So it begs the question, what happens to the FUSF fee? After all there is no longer any necessity to build out the network. Just pop a tower and you're good.

Reply to
T

With the US cellphone paradigm where the cellphone owner user pays for the "airtime" on incoming calls, perhaps there needs to be an additional option:

Why don't US cellphone providers have a service where you get an additional incoming number (to the same cellphone) but the caller pays for the "airtime" (like it is done in many other countries)?

Reply to
David Clayton

What makes you think there would be a market for this? I believe one cellco actually tried this (using 1-500 numbers?) and discontinued it for lack on interest. Such numbers wouldn't be dialable from many corporate phone systems anyway. Why shouldn't people pay for their own mobile devices? It's the owner of the device who benefits from having it, not innocent callers.

Most cell users don't pay for airtime anyway: they have a package that includes far more "minutes" than they will ever use in a month.

-GAWollman

Reply to
Garrett Wollman

Wireless doesn't work in my concrete and steel condo with a hill between me and the closest cell site.

Seems like the PUC should regulate and require ubiquitous signal access if wireless is to become the primary carrier.

More seriously, the masses have no idea how poor the grade of service is with their little toy radios.

***** Moderator's Note *****

"Little" or "Toy" doesn't matter nearly so much as "radio".
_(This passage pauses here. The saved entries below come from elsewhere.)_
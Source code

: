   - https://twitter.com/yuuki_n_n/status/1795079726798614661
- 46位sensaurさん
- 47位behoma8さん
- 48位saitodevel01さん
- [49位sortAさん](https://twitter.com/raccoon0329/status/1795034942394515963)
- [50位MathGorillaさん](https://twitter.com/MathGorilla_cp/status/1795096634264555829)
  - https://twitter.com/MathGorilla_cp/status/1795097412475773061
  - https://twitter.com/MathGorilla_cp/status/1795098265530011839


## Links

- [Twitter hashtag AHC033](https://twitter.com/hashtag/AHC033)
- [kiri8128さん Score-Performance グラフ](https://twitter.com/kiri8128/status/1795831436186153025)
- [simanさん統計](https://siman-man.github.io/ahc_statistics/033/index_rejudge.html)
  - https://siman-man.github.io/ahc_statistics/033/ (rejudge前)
It's just not possible to get the same standard of reliability from a radio transceiver as from a hard-wired telephone, but the Tweentysomethings[tm] that grew up with cell phones glued to their facial ornaments have gotten so used to the poor quality that it seems normal to them.

In fact, I think we have cell phones to thank for the success of VoIP: cellular lowered the bar so dramatically that VoIP's latency, dropouts, and poor voice quality seem like an improvement by comparison.

Bill Horne Moderator

Reply to
Sam Spade

There have been caller-pays experiments over the years in the US, all of which were complete failures, because the number of people who think that they are so important that other people will pay extra to talk to them vastly exceeds the number who actually are.
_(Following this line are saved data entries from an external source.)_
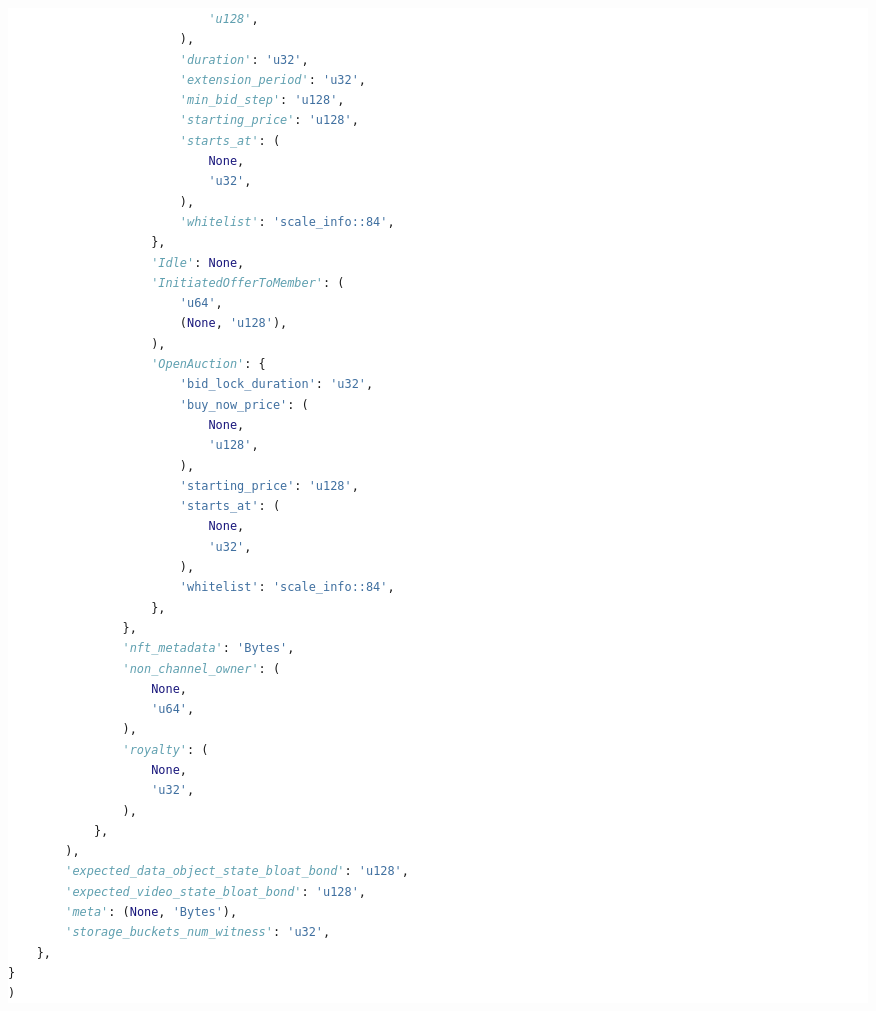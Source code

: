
```python
                            'u128',
                        ),
                        'duration': 'u32',
                        'extension_period': 'u32',
                        'min_bid_step': 'u128',
                        'starting_price': 'u128',
                        'starts_at': (
                            None,
                            'u32',
                        ),
                        'whitelist': 'scale_info::84',
                    },
                    'Idle': None,
                    'InitiatedOfferToMember': (
                        'u64',
                        (None, 'u128'),
                    ),
                    'OpenAuction': {
                        'bid_lock_duration': 'u32',
                        'buy_now_price': (
                            None,
                            'u128',
                        ),
                        'starting_price': 'u128',
                        'starts_at': (
                            None,
                            'u32',
                        ),
                        'whitelist': 'scale_info::84',
                    },
                },
                'nft_metadata': 'Bytes',
                'non_channel_owner': (
                    None,
                    'u64',
                ),
                'royalty': (
                    None,
                    'u32',
                ),
            },
        ),
        'expected_data_object_state_bloat_bond': 'u128',
        'expected_video_state_bloat_bond': 'u128',
        'meta': (None, 'Bytes'),
        'storage_buckets_num_witness': 'u32',
    },
}
)
```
The North American numbering plan doesn't have room to add a lot of special area codes for caller-pays mobile, but we have the 500 and 533 codes assigned to "personal communication services" which are allowed to charge extra to the caller. Probably not by coincidence, most of the 500-NXX prefixes are assigned to Verizon, Cingular (AT&T) and Sprint. Nonetheless, I have never seen a 500 number in use. Has anyone else?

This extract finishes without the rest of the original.